En Solfa
Por Héctor Sánchez de la Madrid
Por primera vez en 18 años, el próximo 2024, no estará el nombre de Andrés Manuel López Obrador en la boleta de la elección del presidente de la República para el periodo 2024/2030, lo cual definitivamente será una desventaja para Morena (el partido en el poder) y aliados, en consecuencia, un beneficio para la coalición de abanderamientos opositores, PAN, PRI y PRD, al régimen. Del MC ni hablemos.
Hay versiones al respecto, en el sentido de que el político tabasqueño podría separarse del máximo cargo público de la nación para incorporarse a la campaña presidencial (en marzo siguiente) de quien “su dedito” escoja, supuestamente el siguiente 6 de septiembre, con el claro objetivo de fortalecer al o la para entonces candidata del instituto partidista de color guinda en la contienda electoral que se definirá el 2 de junio del 24.
Considero que lo anterior no sucederá, principalmente porque López Obrador no creo que decida perderse ni un segundo del tiempo que le queda a su mandato constitucional, así sea para apoyar a quien designe como posible sucesora o heredero. Además, ¿para qué dejaría el puesto público si desde las mañaneras de Palacio Nacional va a seguir interviniendo en el proceso electoral con la aquiescencia del INE?
A pesar de las bravuconadas de Andrés Manuel, de los 6 aspirantes a sustituirlo, así como del dirigente nacional guinda de que traen la elección presidencial en la bolsa, lo cierto es que quien resulte postulado por la alianza Juntos Haremos Historia no la trae nada fácil, partiendo de que sus prosélitos están acostumbrados a la personalidad de López Obrador, no a cualquiera de quienes aspiran a sucederlo en el cargo.
Las y los morenistas no existen, son en realidad lopezobradoristas, porque creen los discursos, las baladronadas y les gustan las poses, los gestos del mesías tropical; porque estiman que los apoyos recibidos se los regala el presidente y no el gobierno federal; porque están ciegos por Andrés Manuel, reconozcámoslo, los chairos son incapaces de ver la triste realidad que sufre el país ni el destino aciago al que nos lleva.
Esa circunstancia política, que es la base del régimen federal y de Morena, será la gran debilidad para quien resulte nominado la o el candidato guinda a la presidencia de la República; en contraparte, ese factor se convertirá en la enorme fortaleza de la o el postulante del Frente Amplio por México, quien no tendrá esa carga y podrá hacer su campaña aprovechando el vacío político que dejará López Obrador.
En los 9 días transcurridos, hoy será el décimo, de las campañas de los coordinadores de los Comités de Defensa de la Cuarta Transformación, ha sido notoria la diferencia de la oratoria de Andrés Manuel con la de los participantes de la alianza oficial, no porque la primera sea mejor sino porque los chairos están acostumbrados a la desagradable voz destemplada y a la pésima dicción del tabasqueño que se come letras.
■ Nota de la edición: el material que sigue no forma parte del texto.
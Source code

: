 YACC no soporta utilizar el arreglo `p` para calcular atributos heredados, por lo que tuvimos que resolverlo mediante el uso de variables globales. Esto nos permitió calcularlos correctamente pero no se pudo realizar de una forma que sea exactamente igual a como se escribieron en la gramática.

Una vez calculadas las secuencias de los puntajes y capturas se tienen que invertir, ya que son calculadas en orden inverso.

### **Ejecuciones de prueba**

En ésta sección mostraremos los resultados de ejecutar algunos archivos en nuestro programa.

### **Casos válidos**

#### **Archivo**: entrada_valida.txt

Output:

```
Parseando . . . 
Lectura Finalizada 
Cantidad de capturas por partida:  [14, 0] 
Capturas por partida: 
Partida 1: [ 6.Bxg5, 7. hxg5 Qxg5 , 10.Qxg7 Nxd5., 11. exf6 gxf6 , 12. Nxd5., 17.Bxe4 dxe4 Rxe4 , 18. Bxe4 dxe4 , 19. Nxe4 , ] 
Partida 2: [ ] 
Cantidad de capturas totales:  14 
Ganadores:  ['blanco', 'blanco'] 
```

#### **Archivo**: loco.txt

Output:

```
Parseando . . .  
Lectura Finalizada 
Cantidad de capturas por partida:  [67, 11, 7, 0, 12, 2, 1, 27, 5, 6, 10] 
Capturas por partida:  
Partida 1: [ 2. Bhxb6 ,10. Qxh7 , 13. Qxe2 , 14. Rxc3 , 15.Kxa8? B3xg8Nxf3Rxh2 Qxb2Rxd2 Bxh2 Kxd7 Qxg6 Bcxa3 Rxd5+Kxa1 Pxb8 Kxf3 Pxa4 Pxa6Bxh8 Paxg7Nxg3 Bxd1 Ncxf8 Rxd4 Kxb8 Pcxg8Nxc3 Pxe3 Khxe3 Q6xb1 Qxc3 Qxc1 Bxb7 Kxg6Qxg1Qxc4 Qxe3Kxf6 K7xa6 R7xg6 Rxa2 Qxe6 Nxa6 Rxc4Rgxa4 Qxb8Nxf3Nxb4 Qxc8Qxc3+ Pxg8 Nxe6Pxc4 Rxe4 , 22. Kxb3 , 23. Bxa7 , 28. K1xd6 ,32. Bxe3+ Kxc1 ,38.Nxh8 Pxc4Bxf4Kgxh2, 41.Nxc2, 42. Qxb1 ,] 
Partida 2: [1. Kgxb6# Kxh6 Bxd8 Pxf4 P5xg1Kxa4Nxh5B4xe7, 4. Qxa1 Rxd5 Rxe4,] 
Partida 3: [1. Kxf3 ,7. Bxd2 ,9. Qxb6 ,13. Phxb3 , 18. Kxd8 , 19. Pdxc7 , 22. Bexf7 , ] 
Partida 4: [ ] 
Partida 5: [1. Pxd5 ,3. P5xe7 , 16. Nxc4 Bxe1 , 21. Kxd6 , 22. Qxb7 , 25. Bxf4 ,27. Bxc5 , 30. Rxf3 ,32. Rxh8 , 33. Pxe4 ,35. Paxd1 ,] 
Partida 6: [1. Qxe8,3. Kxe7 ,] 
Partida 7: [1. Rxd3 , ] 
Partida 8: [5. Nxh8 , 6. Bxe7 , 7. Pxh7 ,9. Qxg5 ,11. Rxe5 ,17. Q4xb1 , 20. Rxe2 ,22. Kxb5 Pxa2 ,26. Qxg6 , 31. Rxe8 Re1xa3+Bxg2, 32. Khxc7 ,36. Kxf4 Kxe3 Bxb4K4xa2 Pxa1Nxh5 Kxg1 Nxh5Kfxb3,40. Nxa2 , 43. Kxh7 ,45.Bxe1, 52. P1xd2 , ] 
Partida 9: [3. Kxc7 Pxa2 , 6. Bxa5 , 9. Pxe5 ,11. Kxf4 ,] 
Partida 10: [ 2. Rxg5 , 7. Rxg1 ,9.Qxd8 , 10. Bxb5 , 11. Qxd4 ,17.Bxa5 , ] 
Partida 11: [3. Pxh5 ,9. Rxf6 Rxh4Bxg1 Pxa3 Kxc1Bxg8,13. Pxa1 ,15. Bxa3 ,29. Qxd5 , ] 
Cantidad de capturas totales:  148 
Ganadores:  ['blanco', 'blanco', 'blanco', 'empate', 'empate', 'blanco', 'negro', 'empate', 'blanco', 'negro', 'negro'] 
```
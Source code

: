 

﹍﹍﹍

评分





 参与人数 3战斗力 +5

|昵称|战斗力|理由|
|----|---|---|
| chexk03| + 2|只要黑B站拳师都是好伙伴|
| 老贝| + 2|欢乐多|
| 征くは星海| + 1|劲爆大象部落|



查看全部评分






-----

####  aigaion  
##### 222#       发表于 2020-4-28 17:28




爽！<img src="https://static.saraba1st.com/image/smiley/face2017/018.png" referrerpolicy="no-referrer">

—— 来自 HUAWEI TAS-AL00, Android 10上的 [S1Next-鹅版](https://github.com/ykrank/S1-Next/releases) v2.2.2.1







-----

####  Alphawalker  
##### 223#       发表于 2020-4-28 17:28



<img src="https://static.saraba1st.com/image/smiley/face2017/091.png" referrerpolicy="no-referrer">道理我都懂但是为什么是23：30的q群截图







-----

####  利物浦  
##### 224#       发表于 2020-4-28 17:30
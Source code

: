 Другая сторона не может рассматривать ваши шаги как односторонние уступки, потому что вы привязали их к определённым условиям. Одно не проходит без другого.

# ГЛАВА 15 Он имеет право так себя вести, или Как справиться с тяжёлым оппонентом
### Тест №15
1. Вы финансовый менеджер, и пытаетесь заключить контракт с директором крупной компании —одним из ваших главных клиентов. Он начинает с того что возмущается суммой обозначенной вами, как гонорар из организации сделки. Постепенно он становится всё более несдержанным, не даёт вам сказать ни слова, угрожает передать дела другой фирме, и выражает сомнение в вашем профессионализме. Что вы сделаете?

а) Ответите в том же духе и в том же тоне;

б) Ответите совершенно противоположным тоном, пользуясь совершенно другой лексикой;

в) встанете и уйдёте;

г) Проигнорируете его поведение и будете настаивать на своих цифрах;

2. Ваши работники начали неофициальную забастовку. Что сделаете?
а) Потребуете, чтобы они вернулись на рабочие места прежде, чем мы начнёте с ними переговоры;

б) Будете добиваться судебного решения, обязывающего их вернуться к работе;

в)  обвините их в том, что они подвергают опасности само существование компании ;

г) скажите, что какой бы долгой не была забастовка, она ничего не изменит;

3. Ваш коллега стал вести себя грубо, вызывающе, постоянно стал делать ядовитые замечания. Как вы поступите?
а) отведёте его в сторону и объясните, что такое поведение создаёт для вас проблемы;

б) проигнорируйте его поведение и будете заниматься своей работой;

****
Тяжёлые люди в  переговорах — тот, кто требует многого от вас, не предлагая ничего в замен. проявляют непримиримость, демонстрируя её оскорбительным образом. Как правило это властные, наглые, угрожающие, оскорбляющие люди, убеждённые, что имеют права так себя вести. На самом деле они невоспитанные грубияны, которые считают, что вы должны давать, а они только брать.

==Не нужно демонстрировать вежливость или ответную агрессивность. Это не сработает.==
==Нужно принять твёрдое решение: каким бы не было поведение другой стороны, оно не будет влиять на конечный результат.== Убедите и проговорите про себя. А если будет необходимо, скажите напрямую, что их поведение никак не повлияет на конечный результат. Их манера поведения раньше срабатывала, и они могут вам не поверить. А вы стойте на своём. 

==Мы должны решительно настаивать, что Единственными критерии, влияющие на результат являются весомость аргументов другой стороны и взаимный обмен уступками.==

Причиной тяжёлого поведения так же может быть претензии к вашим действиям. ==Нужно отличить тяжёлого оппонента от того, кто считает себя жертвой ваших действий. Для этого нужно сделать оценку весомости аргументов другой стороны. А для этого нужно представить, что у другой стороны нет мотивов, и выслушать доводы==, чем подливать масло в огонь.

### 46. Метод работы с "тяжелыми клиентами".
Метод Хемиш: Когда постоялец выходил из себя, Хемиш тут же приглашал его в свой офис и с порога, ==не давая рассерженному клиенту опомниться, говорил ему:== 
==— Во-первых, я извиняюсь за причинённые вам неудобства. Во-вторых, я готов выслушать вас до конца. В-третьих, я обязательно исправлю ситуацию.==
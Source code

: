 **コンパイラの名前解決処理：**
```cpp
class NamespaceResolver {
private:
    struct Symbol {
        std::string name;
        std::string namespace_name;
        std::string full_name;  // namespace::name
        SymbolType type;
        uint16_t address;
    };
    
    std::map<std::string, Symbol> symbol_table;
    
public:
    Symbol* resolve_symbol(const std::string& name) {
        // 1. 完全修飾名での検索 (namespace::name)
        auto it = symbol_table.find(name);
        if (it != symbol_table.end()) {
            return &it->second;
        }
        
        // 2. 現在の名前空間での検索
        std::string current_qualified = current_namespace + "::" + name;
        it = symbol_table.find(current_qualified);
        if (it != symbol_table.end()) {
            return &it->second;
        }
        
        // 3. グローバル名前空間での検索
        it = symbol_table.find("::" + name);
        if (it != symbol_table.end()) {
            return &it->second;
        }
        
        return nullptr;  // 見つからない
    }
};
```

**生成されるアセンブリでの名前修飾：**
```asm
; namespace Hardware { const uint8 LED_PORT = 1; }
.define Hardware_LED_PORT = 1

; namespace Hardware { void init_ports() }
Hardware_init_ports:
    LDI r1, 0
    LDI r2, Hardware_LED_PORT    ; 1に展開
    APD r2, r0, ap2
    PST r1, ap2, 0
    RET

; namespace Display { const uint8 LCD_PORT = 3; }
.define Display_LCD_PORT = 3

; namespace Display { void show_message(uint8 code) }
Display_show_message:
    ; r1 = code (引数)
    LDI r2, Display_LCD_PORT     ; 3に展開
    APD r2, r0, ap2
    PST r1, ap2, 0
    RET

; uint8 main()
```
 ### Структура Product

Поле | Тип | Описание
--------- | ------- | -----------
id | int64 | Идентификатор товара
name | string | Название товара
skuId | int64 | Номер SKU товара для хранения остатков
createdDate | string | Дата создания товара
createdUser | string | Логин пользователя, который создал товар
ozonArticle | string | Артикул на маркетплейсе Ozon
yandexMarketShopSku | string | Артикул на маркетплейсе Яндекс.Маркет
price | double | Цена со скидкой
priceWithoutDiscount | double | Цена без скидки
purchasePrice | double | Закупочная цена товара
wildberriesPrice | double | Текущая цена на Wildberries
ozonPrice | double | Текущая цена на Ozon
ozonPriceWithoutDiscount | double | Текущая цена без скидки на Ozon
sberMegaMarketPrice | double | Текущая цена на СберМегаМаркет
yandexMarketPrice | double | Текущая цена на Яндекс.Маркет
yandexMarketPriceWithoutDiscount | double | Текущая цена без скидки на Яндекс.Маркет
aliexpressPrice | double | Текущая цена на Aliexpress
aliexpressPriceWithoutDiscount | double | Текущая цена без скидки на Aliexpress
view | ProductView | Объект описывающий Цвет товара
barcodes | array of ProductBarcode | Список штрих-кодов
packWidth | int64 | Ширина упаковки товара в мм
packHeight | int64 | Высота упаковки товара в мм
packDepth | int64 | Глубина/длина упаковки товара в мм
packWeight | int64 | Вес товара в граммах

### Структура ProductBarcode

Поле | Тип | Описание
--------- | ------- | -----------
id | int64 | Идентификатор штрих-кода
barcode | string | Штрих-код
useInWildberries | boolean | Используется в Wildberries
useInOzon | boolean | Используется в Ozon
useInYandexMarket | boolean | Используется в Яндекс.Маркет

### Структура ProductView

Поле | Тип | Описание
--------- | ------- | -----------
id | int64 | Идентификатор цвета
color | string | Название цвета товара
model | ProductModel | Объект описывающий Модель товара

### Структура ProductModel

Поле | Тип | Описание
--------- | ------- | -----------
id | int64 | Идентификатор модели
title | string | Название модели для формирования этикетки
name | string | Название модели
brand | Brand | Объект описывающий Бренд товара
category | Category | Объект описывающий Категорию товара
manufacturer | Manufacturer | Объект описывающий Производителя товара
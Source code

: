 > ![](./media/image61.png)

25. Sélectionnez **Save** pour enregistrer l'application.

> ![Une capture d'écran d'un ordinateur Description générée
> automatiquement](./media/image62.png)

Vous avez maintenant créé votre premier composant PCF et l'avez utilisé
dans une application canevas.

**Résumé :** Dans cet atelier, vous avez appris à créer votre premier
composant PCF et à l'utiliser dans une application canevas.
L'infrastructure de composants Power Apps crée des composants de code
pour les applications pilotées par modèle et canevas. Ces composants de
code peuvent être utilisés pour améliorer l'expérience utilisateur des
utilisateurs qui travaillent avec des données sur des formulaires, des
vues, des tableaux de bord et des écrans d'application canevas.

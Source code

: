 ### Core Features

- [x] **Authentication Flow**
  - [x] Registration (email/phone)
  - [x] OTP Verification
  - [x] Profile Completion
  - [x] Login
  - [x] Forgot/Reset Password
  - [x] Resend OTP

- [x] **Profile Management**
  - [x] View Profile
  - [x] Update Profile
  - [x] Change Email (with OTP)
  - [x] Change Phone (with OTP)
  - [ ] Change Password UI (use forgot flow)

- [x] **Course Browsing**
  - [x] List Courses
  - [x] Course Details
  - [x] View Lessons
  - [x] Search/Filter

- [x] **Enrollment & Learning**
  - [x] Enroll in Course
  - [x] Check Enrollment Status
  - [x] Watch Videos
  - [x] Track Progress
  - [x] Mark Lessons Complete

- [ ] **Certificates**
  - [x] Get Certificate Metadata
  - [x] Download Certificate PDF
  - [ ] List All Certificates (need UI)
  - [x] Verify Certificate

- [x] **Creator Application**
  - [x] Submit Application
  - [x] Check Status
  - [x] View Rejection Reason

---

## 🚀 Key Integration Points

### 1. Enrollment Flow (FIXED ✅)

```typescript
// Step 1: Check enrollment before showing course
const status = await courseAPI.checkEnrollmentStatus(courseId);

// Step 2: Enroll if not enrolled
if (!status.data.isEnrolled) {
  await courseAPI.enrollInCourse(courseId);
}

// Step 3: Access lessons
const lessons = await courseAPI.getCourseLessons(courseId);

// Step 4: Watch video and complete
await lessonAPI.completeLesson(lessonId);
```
Tampoco hemos oído o leído alguna crítica (ni siquiera ligera) al gobierno lopezobradorista, de quienes aspiran a sucederlo desde el interior de Morena y su igualmente desprestigiada fauna de acompañamiento, lo cual hace y hará insípidas y desabridas sus intervenciones. De ello debería tomar nota la o el abanderado de la oposición que debería de seguir los pasos de López Obrador como el feroz candidato de oposición que fue.
No se trata de que quien represente a las fuerzas partidistas y ciudadanas copie el estilo grosero, corriente y mentiroso que empleó en sus campañas el eterno postulante presidencial (sigue igual) sino de que haga lo mismo que él en el sentido de señalar y remarcar en sus discursos y declaraciones los errores, saqueos, contubernios, falacias, omisiones, conflictos de interés y violaciones a la Constitución cometidos en su gobierno.
Por eso es mejor que la o el candidato del Frente Amplio por México no pertenezca a ninguno de los partidos políticos y menos tenga una carrera larga en cualquiera de los tres abanderamientos, especialmente del PRI, para que carezca de nexos con el pasado de los abanderamientos y tenga libertad para reconocer y hasta de señalar lo negativo de los mismos, haciendo el compromiso de que en el futuro no volverán a ocurrir.
Aplaudamos la formación del Frente Amplio por México que integra a institutos partidarios (PAN, PRI y PRD) y a diversas organizaciones ciudadanas, al igual que la creación del método democrático para elegir a su postulante. Desde luego que el procedimiento es perfectible, lo cual espero que no tengan dudas en corregir, ya que es uno de los atavismos que deben desterrar para siempre. Vamos por el buen camino, la mejor prueba de ello es que la creación del Frente Amplio por México les ardió al presidente López Obrador, a sus 6 títeres y al impresentable dirigente de Morena.